Segment Open

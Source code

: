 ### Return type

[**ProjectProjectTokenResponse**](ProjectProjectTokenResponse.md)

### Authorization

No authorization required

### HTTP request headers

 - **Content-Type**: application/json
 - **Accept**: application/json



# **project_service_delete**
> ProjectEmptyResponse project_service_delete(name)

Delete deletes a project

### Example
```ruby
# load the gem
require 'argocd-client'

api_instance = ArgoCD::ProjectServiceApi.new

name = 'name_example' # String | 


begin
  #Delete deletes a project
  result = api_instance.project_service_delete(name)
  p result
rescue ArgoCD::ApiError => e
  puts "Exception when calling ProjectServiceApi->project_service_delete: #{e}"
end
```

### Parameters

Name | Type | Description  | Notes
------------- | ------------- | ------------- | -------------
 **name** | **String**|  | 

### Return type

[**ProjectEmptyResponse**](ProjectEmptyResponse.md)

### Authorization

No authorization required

Segment Closed

**EXERCISE OBJECTIVE**
Find the line that contains "### Parameters" in the data above. Reproduce it and every later line exactly, through the last one.

**ANSWER SECTION**
### Parameters

Name | Type | Description  | Notes
------------- | ------------- | ------------- | -------------
 **name** | **String**|  | 

### Return type

[**ProjectEmptyResponse**](ProjectEmptyResponse.md)

### Authorization

No authorization required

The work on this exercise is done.